Sous le régime du Maréchal Pétain, la ville de Vichy a été réquisitionnée pour devenir la capitale de la France libre. Même des décennies après, cette image de la ville comme collaborationniste reste très ancrée dans l’inconscient collectif. Michelle London, présidente de l’association cultuelle israélite de Vichy, revient sur la situation actuelle de la ville et évoque son projet de livre à la mémoire des déportés.
Michelle London feuilletant ses archives sur la période de collaboration dans la synagogue de Vichy. Vichy, le 8 décembre 2023. Photo : Armand Guillou.

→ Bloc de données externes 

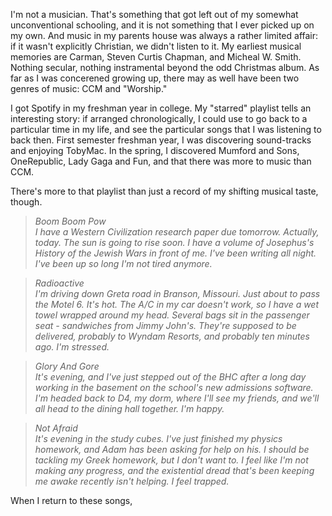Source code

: I'm not a musician. That's something that got left out of my somewhat unconventional schooling, and it is not something that I ever picked up on my own. And music in my parents house was always a rather limited affair: if it wasn't explicitly Christian, we didn't listen to it. My earliest musical memories are Carman, Steven Curtis Chapman, and Micheal W. Smith. Nothing secular, nothing instramental beyond the odd Christmas album. As far as I was concerened growing up, there may as well have been two genres of music: CCM and "Worship."

I got Spotify in my freshman year in college. My "starred" playlist tells an interesting story: if arranged chronologically, I could use to go back to a particular time in my life, and see the particular songs that I was listening to back then. First semester freshman year, I was discovering sound-tracks and enjoying TobyMac. In the spring, I discovered Mumford and Sons, OneRepublic, Lady Gaga and Fun, and that there was more to music than CCM.

There's more to that playlist than just a record of my shifting musical taste, though.

> _Boom Boom Pow_  
> _I have a Western Civilization research paper due tomorrow. Actually, today. The sun is going to rise soon. I have a volume of Josephus's History of the Jewish Wars in front of me. I've been writing all night. I've been up so long I'm not tired anymore._

> _Radioactive_  
> _I'm driving down Greta road in Branson, Missouri. Just about to pass the Motel 6. It's hot. The A/C in my car doesn't work, so I have a wet towel wrapped around my head. Several bags sit in the passenger seat - sandwiches from Jimmy John's. They're supposed to be delivered, probably to Wyndam Resorts, and probably ten minutes ago. I'm stressed._

> _Glory And Gore_  
> _It's evening, and I've just stepped out of the BHC after a long day working in the basement on the school's new admissions software. I'm headed back to D4, my dorm, where I'll see my friends, and we'll all head to the dining hall together. I'm happy._

> _Not Afraid_  
> _It's evening in the study cubes. I've just finished my physics homework, and Adam has been asking for help on his. I should be tackling my Greek homework, but I don't want to. I feel like I'm not making any progress, and the existential dread that's been keeping me awake recently isn't helping. I feel trapped._

When I return to these songs,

Pensez-vous que la ville de Vichy essaye de se « racheter » par rapport à son passif antisémite ?
Aujourd’hui, le maire de Vichy, Frédéric Aguilera, a une réelle volonté de faire connaître cette période, mais aussi de mettre en avant les autres atouts de la ville comme le thermalisme. Le maire participe à toutes les cérémonies de commémoration. Mais le terme « racheter » ne me convient pas. Le maire pense, et à raison, que les Vichyssois ne sont pas responsables de ce passif. Le gouvernement français en est le seul fautif. Il est venu s’implanter dans la ville car il y avait une capacité hôtelière très importante due au tourisme thermal. En raison de ce même tourisme, Vichy était également parfaitement desservie par les routes et les chemins de fer.
En tant que présidente de l’association cultuelle israélite de Vichy, quelles sont les relations que vous entretenez avec la municipalité ?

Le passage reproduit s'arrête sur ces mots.